> [What the task asks]
Pull every line holding the word "admin" out of the data and copy it.

Top of Supplied records

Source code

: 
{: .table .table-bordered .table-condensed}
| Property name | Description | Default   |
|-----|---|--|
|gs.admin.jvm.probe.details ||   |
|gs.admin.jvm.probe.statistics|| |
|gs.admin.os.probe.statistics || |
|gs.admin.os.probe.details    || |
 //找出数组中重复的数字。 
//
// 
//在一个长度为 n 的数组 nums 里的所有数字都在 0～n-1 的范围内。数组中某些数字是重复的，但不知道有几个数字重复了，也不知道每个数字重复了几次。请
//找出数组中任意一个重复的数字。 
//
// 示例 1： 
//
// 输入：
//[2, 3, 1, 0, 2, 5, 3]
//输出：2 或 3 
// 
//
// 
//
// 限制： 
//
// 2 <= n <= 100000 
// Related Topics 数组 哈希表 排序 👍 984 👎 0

Bottom of Supplied records

> [Result of this task]
|gs.admin.jvm.probe.details ||   |
|gs.admin.jvm.probe.statistics|| |
|gs.admin.os.probe.statistics || |
|gs.admin.os.probe.details    || |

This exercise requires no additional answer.